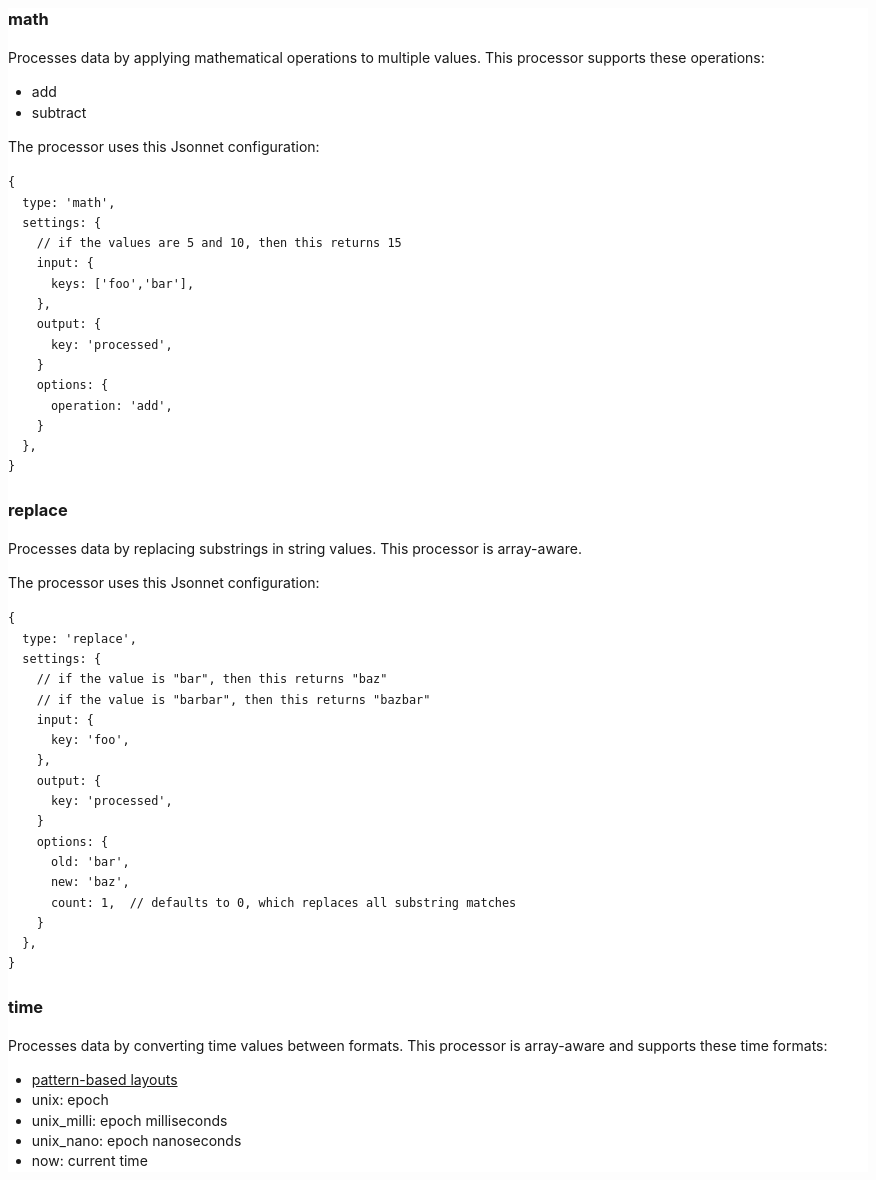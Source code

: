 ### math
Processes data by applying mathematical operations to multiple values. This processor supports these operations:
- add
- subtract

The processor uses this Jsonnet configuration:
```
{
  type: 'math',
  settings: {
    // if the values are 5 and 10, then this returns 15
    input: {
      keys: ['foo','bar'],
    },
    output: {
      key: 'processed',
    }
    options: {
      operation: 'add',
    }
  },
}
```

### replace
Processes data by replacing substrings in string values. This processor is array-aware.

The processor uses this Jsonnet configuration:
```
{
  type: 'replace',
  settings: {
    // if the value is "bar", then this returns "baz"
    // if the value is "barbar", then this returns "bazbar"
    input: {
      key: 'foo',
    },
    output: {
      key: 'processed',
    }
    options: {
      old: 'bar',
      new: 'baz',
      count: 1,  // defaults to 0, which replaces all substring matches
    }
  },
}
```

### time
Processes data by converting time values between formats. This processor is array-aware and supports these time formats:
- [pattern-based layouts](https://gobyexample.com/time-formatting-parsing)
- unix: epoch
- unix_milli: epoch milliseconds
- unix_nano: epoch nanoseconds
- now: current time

* * *

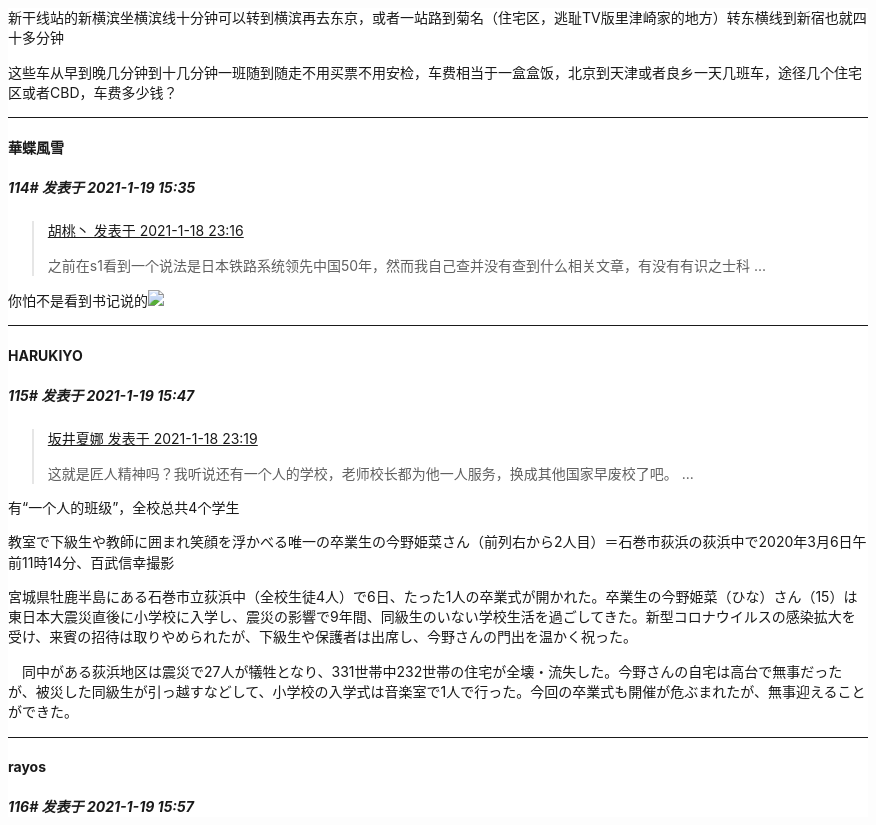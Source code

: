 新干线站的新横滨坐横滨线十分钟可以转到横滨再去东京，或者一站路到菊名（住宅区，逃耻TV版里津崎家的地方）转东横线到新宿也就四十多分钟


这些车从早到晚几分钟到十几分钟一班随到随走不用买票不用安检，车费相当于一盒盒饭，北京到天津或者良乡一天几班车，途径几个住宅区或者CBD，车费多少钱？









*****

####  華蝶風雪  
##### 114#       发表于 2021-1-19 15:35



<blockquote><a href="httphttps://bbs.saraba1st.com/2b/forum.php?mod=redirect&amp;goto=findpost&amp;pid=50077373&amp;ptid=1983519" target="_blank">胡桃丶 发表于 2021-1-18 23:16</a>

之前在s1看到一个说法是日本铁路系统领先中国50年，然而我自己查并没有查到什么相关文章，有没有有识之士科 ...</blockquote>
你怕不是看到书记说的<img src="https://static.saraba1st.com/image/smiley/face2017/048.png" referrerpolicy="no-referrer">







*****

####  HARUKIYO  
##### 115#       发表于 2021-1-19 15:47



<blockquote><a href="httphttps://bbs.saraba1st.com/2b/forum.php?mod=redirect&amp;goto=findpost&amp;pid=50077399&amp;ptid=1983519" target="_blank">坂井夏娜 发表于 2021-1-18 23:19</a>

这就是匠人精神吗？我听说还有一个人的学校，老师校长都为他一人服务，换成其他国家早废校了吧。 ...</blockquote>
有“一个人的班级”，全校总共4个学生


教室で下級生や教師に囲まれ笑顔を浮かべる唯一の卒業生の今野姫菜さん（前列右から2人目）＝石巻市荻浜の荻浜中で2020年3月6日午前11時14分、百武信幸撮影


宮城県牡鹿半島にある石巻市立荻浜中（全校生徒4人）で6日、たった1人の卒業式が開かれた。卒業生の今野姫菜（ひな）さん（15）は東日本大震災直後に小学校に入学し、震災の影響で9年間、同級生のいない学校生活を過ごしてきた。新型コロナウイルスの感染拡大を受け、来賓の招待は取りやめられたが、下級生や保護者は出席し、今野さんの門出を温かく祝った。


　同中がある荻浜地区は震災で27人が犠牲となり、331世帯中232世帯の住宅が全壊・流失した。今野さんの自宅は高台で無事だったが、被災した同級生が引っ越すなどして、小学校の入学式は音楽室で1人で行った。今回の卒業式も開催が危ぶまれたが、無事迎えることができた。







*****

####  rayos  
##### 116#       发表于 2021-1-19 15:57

:: Try it ::
From the listing above, return every line that contains the word "these".

:: Response to this exercise ::
Processes data by applying mathematical operations to multiple values. This processor supports these operations:
Processes data by converting time values between formats. This processor is array-aware and supports these time formats:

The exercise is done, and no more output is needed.